One issue of the previously described method is that input pixels $$\boldsymbol{p}_1$$ of the reference view are usually not mapped onto a point $$\boldsymbol{p}_2$$ at integer pixel position. To obtain an integer pixel position, a simple heuristic technique is to map the sub-pixel coordinate $$\boldsymbol{p}_2$$ to the nearest integer pixel position $$\hat{\boldsymbol{p}_2}$$ with $$\hat{\boldsymbol{p}_2}=(\hat{y_2},\hat{x_2},1)=(\lfloor x_2+0.5 \rfloor, \lfloor y_2 +0.5 \rfloor,1)$$. Additionally, to avoid undefined pixels in the rendered image, so-called pixel splat surfaces that cover multiple destination pixels, can be employed. In practice, a pixel splat simply enlarges the footprint of the destination pixel $$\boldsymbol{p}_2$$, such that not only the color of $$\hat{\boldsymbol{p}_2}$$ is defined but also some pixels surrounding $$\hat{\boldsymbol{p}_2}$$. A second complication is that multiple original pixels can be projected onto the same pixel position in the virtual view. For example, a foreground pixel can occlude a background pixel in the rendered view, which results in overlapping pixels. Additionally, some regions in the virtual view are not visible from the original viewpoint, which results in holes in the virtual image (see Figure 4.3). The aforementioned issues are addressed with a rendering technique based on triangular meshes, which is presented in the next section.

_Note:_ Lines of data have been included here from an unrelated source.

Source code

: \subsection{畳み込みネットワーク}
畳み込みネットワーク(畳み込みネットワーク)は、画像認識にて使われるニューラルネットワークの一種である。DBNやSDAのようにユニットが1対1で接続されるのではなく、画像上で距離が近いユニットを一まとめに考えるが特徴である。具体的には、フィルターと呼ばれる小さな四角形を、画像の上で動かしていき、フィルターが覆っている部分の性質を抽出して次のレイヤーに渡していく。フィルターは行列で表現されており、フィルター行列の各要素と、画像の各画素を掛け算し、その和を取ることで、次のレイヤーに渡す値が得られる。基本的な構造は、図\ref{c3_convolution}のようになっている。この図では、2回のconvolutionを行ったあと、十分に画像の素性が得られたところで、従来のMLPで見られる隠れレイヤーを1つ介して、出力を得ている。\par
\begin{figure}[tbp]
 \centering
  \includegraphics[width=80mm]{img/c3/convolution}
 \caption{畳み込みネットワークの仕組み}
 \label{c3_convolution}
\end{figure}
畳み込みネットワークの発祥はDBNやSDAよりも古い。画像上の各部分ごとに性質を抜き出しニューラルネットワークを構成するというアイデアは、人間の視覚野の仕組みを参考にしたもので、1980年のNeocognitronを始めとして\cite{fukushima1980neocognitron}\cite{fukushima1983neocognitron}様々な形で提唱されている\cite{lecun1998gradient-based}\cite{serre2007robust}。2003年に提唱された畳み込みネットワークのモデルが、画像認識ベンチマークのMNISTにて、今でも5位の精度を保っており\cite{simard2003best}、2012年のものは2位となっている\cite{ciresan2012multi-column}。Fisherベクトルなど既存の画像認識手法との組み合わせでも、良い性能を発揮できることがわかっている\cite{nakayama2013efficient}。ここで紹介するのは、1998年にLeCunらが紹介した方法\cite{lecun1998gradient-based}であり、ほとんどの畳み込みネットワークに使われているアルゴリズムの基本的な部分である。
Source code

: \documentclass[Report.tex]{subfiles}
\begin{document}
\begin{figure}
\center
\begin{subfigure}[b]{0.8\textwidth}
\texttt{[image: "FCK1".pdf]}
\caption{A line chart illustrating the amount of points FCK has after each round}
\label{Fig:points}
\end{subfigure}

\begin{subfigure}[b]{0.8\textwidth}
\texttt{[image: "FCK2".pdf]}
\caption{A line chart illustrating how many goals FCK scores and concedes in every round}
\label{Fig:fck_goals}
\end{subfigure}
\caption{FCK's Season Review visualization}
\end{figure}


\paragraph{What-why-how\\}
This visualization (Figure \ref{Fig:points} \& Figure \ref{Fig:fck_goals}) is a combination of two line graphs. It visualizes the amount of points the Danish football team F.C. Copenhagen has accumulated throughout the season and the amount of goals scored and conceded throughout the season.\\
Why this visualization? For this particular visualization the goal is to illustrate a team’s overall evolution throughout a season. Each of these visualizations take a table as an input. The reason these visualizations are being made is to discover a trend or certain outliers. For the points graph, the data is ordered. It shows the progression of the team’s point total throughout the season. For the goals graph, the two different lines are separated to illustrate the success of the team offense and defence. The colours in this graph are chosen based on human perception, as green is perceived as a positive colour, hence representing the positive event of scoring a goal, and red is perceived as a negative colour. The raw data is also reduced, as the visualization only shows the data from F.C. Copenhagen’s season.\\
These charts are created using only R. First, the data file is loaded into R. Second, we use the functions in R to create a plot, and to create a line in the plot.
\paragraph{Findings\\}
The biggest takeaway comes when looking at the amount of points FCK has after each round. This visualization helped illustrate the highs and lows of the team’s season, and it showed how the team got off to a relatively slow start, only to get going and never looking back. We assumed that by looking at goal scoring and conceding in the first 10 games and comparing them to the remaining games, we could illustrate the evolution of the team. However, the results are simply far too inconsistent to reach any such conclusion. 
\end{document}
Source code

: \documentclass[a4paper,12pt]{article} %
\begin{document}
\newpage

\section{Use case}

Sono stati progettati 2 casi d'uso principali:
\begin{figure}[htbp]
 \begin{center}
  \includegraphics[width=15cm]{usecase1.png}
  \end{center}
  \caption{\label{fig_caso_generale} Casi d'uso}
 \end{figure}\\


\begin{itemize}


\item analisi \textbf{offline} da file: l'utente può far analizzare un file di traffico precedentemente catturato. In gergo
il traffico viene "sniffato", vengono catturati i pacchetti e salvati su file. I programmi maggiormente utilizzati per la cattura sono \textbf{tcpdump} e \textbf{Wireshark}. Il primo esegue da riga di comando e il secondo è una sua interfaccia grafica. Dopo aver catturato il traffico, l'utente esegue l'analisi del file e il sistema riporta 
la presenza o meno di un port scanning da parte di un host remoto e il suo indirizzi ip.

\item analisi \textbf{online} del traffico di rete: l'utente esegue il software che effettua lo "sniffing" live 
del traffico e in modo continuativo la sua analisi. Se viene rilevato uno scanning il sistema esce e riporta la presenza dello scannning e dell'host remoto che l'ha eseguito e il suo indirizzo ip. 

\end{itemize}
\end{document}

Figure 4.3 A virtual view consists of visible, overlapped and undefined pixels.

Rendering using triangular meshes

To avoid rendering artifacts, a natural approach is to employ a mesh of triangles. The idea is to triangulate the reference depth image so that each triangle locally approximates the object surface. In our implementation, depth image triangulation is performed such that two micro-triangles per pixel are employed. For each triangle vertex in the reference image, the corresponding position of the warped vertex is calculated using Equation (4.4). Finally, a rasterization procedure is performed that converts the triangle-based geometric description of the warped image into a bitmap or raster image (see Figure 4.4). For an efficient implementation, it can be noticed that each adjacent triangle shares two common vertices. Therefore, only one warped-vertex position per pixel needs to be computed to obtain the third warped-vertex position.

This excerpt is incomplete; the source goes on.